>>>

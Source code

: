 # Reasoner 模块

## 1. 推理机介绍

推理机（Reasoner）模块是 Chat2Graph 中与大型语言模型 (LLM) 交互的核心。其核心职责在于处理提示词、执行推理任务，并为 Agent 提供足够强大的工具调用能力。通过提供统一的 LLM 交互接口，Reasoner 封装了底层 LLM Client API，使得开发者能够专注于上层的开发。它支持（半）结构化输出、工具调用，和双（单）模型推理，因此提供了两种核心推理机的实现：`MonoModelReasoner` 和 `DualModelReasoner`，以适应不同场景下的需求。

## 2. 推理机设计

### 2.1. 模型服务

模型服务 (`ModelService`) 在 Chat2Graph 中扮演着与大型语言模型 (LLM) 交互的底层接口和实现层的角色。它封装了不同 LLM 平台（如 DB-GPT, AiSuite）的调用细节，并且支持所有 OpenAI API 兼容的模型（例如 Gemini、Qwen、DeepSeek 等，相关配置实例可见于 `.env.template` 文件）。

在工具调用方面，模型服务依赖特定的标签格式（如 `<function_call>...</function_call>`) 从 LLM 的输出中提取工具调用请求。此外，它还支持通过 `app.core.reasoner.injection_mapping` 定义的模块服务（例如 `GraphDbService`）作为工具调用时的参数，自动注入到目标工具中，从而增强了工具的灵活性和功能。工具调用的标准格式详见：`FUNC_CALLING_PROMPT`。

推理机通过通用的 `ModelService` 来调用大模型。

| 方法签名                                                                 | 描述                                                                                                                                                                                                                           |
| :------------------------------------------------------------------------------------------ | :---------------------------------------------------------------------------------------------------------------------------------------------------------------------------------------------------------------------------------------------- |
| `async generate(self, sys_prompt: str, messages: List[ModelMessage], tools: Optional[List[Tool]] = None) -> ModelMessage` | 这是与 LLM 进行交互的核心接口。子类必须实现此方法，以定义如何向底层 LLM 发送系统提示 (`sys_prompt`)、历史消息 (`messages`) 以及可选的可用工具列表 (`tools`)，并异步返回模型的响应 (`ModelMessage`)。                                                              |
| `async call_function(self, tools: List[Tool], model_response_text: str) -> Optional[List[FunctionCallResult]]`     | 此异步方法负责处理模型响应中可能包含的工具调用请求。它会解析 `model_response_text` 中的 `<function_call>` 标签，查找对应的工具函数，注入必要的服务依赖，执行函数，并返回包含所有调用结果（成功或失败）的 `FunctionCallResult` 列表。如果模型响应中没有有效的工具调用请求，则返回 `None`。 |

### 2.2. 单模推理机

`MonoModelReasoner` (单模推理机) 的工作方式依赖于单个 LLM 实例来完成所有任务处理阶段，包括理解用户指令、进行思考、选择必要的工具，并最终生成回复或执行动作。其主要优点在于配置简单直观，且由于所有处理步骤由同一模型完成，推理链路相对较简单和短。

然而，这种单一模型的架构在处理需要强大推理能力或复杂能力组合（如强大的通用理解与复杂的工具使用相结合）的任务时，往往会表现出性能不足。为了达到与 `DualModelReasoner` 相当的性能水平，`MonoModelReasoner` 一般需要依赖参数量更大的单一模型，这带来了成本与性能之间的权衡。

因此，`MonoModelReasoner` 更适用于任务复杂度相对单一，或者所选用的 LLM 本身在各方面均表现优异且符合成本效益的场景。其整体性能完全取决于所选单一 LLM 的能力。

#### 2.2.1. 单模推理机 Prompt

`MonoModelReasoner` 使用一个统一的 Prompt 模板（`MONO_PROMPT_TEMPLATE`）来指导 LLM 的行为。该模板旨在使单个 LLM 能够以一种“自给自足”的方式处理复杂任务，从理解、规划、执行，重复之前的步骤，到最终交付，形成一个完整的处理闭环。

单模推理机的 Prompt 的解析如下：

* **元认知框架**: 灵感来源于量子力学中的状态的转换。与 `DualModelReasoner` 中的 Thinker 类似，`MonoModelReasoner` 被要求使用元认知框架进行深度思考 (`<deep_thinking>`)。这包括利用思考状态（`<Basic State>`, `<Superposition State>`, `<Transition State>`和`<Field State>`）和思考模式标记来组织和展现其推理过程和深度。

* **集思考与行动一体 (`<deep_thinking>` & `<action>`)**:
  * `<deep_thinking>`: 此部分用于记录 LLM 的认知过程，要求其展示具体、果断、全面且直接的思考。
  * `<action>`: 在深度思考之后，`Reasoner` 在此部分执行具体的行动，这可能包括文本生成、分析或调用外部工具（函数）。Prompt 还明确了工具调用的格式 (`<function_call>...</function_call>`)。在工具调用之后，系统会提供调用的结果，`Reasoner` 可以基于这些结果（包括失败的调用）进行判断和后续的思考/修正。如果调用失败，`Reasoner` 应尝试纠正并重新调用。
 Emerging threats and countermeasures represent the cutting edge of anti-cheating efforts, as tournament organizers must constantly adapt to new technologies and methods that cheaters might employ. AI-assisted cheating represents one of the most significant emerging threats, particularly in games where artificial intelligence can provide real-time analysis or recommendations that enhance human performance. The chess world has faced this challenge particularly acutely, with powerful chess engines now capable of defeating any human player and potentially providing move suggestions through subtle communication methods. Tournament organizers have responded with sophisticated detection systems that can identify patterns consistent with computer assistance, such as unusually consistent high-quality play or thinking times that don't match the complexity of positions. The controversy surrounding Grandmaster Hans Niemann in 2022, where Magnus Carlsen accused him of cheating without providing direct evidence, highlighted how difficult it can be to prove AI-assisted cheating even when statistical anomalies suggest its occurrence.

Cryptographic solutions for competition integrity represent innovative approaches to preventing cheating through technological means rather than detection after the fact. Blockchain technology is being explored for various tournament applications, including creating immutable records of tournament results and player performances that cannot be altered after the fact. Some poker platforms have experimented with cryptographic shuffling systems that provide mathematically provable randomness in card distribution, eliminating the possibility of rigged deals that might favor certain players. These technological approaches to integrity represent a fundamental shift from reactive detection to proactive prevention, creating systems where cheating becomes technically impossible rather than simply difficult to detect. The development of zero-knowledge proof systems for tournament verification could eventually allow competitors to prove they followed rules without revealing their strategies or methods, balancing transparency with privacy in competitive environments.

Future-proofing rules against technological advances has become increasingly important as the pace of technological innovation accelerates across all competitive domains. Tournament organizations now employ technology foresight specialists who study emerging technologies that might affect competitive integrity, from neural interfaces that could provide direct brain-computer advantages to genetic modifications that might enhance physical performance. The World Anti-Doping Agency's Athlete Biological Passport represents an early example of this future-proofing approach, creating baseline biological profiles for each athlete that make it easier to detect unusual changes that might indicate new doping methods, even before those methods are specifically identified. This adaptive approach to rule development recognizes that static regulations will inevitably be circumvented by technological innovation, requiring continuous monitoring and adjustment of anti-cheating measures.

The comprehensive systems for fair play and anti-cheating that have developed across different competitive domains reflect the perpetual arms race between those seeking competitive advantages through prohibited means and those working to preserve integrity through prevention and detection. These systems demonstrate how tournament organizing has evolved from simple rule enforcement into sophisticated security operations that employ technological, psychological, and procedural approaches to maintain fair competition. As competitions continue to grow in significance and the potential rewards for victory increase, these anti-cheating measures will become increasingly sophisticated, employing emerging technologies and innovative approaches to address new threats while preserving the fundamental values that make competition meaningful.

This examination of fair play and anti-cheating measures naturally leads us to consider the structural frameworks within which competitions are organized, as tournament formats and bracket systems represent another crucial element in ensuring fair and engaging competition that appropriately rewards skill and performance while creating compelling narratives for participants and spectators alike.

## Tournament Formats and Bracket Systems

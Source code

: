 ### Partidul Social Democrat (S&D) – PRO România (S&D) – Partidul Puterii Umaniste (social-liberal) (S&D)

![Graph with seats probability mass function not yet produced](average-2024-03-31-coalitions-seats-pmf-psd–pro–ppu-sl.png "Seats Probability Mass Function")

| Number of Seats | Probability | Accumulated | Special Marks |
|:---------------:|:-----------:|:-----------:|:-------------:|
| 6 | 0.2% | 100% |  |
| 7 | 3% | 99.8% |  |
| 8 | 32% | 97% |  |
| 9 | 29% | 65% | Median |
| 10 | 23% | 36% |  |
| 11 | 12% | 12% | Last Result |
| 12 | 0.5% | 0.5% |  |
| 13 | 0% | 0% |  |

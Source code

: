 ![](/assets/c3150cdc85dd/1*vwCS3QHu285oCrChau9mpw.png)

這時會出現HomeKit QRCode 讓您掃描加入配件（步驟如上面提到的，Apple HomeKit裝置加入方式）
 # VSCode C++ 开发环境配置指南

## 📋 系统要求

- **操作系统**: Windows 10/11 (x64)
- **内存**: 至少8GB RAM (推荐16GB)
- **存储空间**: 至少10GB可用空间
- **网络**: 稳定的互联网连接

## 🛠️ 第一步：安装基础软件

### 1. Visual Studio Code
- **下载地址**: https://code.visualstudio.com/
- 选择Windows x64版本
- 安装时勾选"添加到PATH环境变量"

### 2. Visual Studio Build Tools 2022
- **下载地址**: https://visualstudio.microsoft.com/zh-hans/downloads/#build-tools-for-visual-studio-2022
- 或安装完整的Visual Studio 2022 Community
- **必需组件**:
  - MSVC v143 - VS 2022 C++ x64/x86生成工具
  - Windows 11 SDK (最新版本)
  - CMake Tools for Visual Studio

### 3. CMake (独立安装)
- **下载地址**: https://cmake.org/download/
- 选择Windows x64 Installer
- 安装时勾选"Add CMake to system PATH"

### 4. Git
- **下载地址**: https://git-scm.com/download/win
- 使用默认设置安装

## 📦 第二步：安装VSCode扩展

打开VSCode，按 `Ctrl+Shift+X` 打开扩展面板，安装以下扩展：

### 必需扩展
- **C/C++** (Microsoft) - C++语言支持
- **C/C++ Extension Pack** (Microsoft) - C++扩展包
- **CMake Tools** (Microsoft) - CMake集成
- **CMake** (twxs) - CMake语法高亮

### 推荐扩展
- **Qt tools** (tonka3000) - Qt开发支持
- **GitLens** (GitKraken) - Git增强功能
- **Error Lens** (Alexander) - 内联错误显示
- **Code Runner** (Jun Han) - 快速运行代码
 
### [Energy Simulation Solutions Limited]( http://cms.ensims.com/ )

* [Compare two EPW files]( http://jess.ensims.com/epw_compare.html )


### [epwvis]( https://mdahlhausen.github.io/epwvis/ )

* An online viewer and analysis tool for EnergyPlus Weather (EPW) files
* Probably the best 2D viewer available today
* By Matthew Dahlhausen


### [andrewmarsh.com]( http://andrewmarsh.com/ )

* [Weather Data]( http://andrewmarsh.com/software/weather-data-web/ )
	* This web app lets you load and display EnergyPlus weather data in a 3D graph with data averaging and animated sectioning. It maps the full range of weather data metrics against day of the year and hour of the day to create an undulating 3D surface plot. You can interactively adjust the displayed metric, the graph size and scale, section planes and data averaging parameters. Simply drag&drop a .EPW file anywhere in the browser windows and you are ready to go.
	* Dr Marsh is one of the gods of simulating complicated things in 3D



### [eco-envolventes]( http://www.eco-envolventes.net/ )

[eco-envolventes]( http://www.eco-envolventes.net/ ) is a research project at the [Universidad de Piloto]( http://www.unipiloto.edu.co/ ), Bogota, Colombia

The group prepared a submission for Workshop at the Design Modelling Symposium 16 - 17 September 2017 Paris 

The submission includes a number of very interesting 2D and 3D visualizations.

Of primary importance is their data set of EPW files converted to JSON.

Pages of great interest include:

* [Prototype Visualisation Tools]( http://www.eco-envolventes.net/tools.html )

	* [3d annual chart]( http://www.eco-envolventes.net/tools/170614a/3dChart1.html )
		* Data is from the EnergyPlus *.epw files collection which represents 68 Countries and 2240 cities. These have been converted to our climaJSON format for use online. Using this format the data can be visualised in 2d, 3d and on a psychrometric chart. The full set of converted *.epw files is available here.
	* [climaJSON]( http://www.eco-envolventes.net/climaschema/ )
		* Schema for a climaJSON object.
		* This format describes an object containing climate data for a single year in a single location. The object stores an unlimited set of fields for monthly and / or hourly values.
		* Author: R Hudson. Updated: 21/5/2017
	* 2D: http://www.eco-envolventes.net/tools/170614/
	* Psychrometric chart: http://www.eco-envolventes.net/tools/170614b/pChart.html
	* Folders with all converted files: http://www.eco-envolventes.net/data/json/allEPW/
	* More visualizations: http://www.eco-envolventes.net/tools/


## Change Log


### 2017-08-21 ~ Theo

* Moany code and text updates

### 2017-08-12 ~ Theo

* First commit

<<<

→ **What you are asked to do**: Copy the lines above exactly. Start with the line containing "# VSCode C++ 开发环境配置指南", end with the line containing "### 2. Visual Studio Build Tools 2022", and include both.

→ **Task result**:
 # VSCode C++ 开发环境配置指南

## 📋 系统要求

- **操作系统**: Windows 10/11 (x64)
- **内存**: 至少8GB RAM (推荐16GB)
- **存储空间**: 至少10GB可用空间
- **网络**: 稳定的互联网连接

## 🛠️ 第一步：安装基础软件

### 1. Visual Studio Code
- **下载地址**: https://code.visualstudio.com/
- 选择Windows x64版本
- 安装时勾选"添加到PATH环境变量"

### 2. Visual Studio Build Tools 2022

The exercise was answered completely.